(Work item) It is required that the lines from the top of the listing through the line with "margin: '1em 0'" be reproduced exactly, excluding pictures.
>>
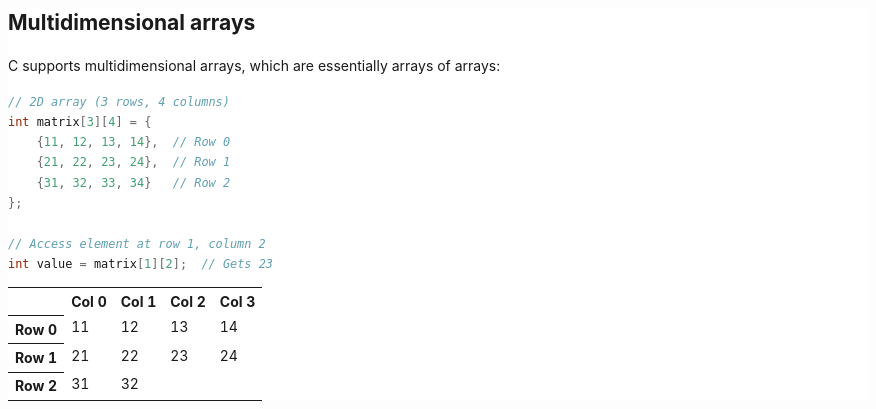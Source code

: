 ## Multidimensional arrays

C supports multidimensional arrays, which are essentially arrays of arrays:

```c
// 2D array (3 rows, 4 columns)
int matrix[3][4] = {
    {11, 12, 13, 14},  // Row 0
    {21, 22, 23, 24},  // Row 1
    {31, 32, 33, 34}   // Row 2
};

// Access element at row 1, column 2
int value = matrix[1][2];  // Gets 23
```



<div style={{ display: 'flex', justifyContent: 'center', margin: '1em 0' }}>
    <table style={{ borderCollapse: 'collapse', fontFamily: 'Consolas, monospace' }}>
<tbody>
    <tr style={{ borderTop: "none" }}>
        <th style={{ background: "transparent", color: "#fff", borderRight: "1px solid #bbb", borderBottom: "1px solid #bbb", borderTop: "none", borderLeft: "none", width: "90px", height: "90px" }}></th>
        <th style={{ background: "#1377CFFF", color: "#fff", border: "1px solid #bbb", width: "90px", height: "90px" }}>Col 0</th>
        <th style={{ background: "#1377CFFF", color: "#fff", border: "1px solid #bbb", width: "90px", height: "90px" }}>Col 1</th>
        <th style={{ background: "#1377CFFF", color: "#fff", border: "1px solid #bbb", width: "90px", height: "90px" }}>Col 2</th>
        <th style={{ background: "#1377CFFF", color: "#fff", border: "1px solid #bbb", width: "90px", height: "90px" }}>Col 3</th>
    </tr>
    <tr>
        <th style={{ background: "#DB443CFF", color: "#fff", border: "1px solid #bbb", width: "90px", height: "90px" }}>Row 0</th>
        <td style={{ background: "rgba(0, 116, 217, 0.04)", border: "1px solid #bbb", textAlign: "center", width: "90px", height: "90px" }}>11</td>
        <td style={{ background: "rgba(0, 116, 217, 0.04)", border: "1px solid #bbb", textAlign: "center", width: "90px", height: "90px" }}>12</td>
        <td style={{ background: "rgba(0, 116, 217, 0.04)", border: "1px solid #bbb", textAlign: "center", width: "90px", height: "90px" }}>13</td>
        <td style={{ background: "rgba(0, 116, 217, 0.04)", border: "1px solid #bbb", textAlign: "center", width: "90px", height: "90px" }}>14</td>
    </tr>
    <tr>
        <th style={{ background: "#DB443CFF", color: "#fff", border: "1px solid #bbb", width: "90px", height: "90px" }}>Row 1</th>
        <td style={{ background: "rgba(255, 65, 54, 0.04)", border: "1px solid #bbb", textAlign: "center", width: "90px", height: "90px" }}>21</td>
        <td style={{ background: "rgba(255, 65, 54, 0.04)", border: "1px solid #bbb", textAlign: "center", width: "90px", height: "90px" }}>22</td>
        <td style={{ background: "rgba(255, 65, 54, 0.04)", border: "1px solid #bbb", textAlign: "center", width: "90px", height: "90px" }}>23</td>
        <td style={{ background: "rgba(255, 65, 54, 0.04)", border: "1px solid #bbb", textAlign: "center", width: "90px", height: "90px" }}>24</td>
    </tr>
    <tr>
        <th style={{ background: "#DB443CFF", color: "#fff", border: "1px solid #bbb", width: "90px", height: "90px" }}>Row 2</th>
        <td style={{ background: "rgba(46, 204, 64, 0.04)", border: "1px solid #bbb", textAlign: "center", width: "90px", height: "90px" }}>31</td>
        <td style={{ background: "rgba(46, 204, 64, 0.04)", border: "1px solid #bbb", textAlign: "center", width: "90px", height: "90px" }}>32</td>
<<
(Output below)
Source code

: ## Multidimensional arrays

C supports multidimensional arrays, which are essentially arrays of arrays:

```c
// 2D array (3 rows, 4 columns)
int matrix[3][4] = {
    {11, 12, 13, 14},  // Row 0
    {21, 22, 23, 24},  // Row 1
    {31, 32, 33, 34}   // Row 2
};

// Access element at row 1, column 2
int value = matrix[1][2];  // Gets 23
```



<div style={{ display: 'flex', justifyContent: 'center', margin: '1em 0' }}>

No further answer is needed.